| Task instructions |
For each line below with the word "selectedPiece", write out a copy.

| Listed records |

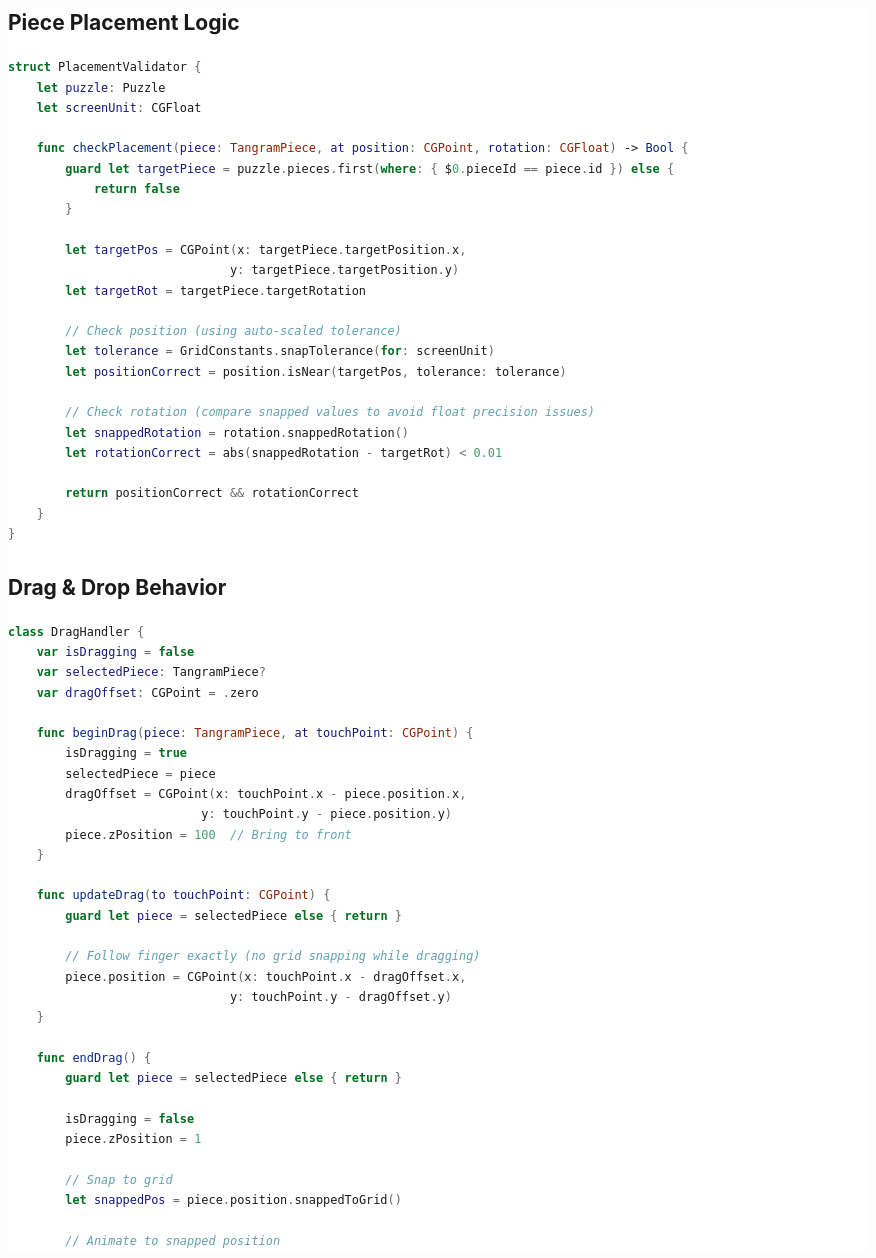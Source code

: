 ## Piece Placement Logic

```swift
struct PlacementValidator {
    let puzzle: Puzzle
    let screenUnit: CGFloat
    
    func checkPlacement(piece: TangramPiece, at position: CGPoint, rotation: CGFloat) -> Bool {
        guard let targetPiece = puzzle.pieces.first(where: { $0.pieceId == piece.id }) else {
            return false
        }
        
        let targetPos = CGPoint(x: targetPiece.targetPosition.x, 
                               y: targetPiece.targetPosition.y)
        let targetRot = targetPiece.targetRotation
        
        // Check position (using auto-scaled tolerance)
        let tolerance = GridConstants.snapTolerance(for: screenUnit)
        let positionCorrect = position.isNear(targetPos, tolerance: tolerance)
        
        // Check rotation (compare snapped values to avoid float precision issues)
        let snappedRotation = rotation.snappedRotation()
        let rotationCorrect = abs(snappedRotation - targetRot) < 0.01
        
        return positionCorrect && rotationCorrect
    }
}
```

## Drag & Drop Behavior

```swift
class DragHandler {
    var isDragging = false
    var selectedPiece: TangramPiece?
    var dragOffset: CGPoint = .zero
    
    func beginDrag(piece: TangramPiece, at touchPoint: CGPoint) {
        isDragging = true
        selectedPiece = piece
        dragOffset = CGPoint(x: touchPoint.x - piece.position.x,
                           y: touchPoint.y - piece.position.y)
        piece.zPosition = 100  // Bring to front
    }
    
    func updateDrag(to touchPoint: CGPoint) {
        guard let piece = selectedPiece else { return }
        
        // Follow finger exactly (no grid snapping while dragging)
        piece.position = CGPoint(x: touchPoint.x - dragOffset.x,
                               y: touchPoint.y - dragOffset.y)
    }
    
    func endDrag() {
        guard let piece = selectedPiece else { return }
        
        isDragging = false
        piece.zPosition = 1
        
        // Snap to grid
        let snappedPos = piece.position.snappedToGrid()
        
        // Animate to snapped position
```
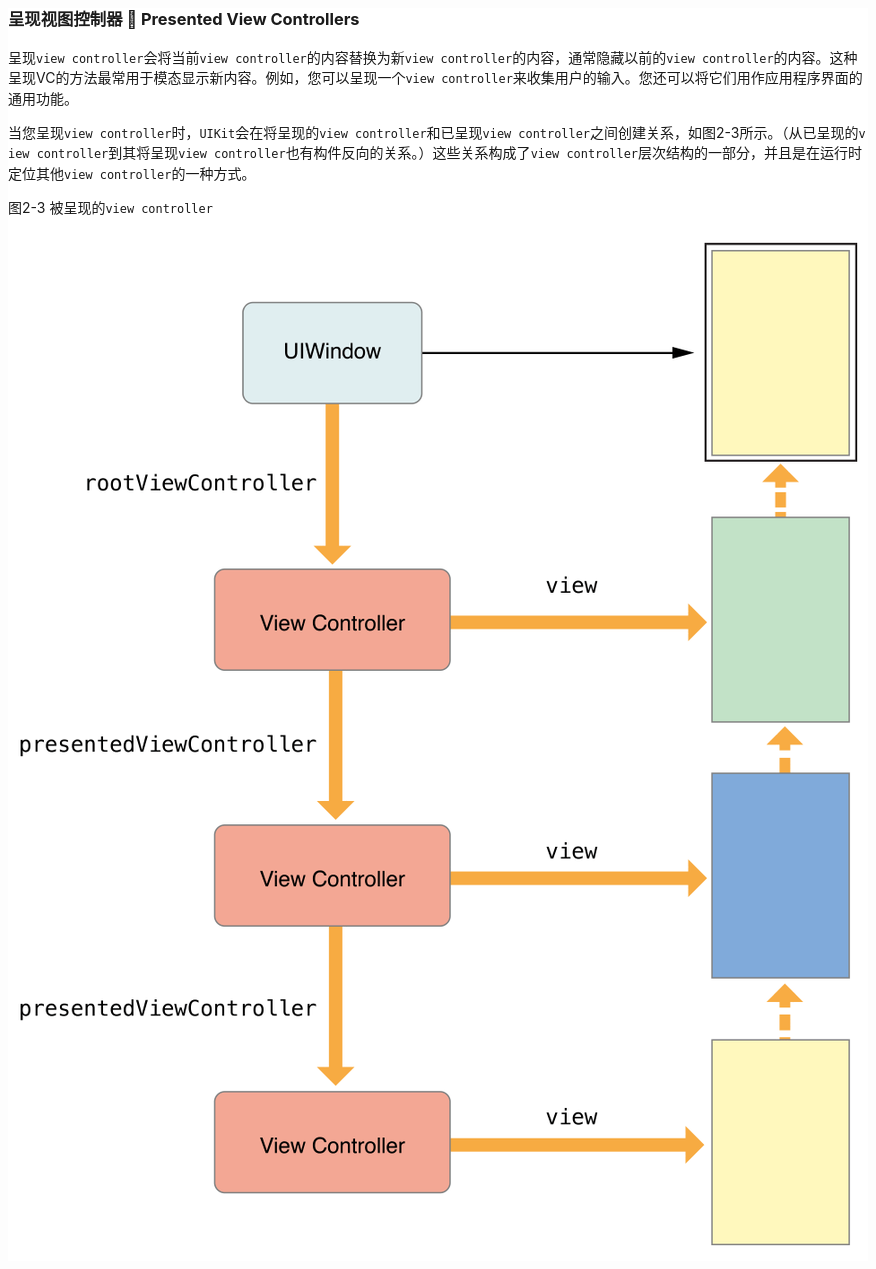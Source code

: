 
### 呈现视图控制器 🍟 Presented View Controllers

呈现`view controller`会将当前`view controller`的内容替换为新`view controller`的内容，通常隐藏以前的`view controller`的内容。这种呈现VC的方法最常用于模态显示新内容。例如，您可以呈现一个`view controller`来收集用户的输入。您还可以将它们用作应用程序界面的通用功能。

当您呈现`view controller`时，`UIKit`会在将呈现的`view controller`和已呈现`view controller`之间创建关系，如图2-3所示。（从已呈现的`view controller`到其将呈现`view controller`也有构件反向的关系。）这些关系构成了`view controller`层次结构的一部分，并且是在运行时定位其他`view controller`的一种方式。

图2-3 被呈现的`view controller`

![](./images/VCPG-presented-view-controllers_2-3_2x.png)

| Written solution |
    var selectedPiece: TangramPiece?
        selectedPiece = piece
        guard let piece = selectedPiece else { return }
        guard let piece = selectedPiece else { return }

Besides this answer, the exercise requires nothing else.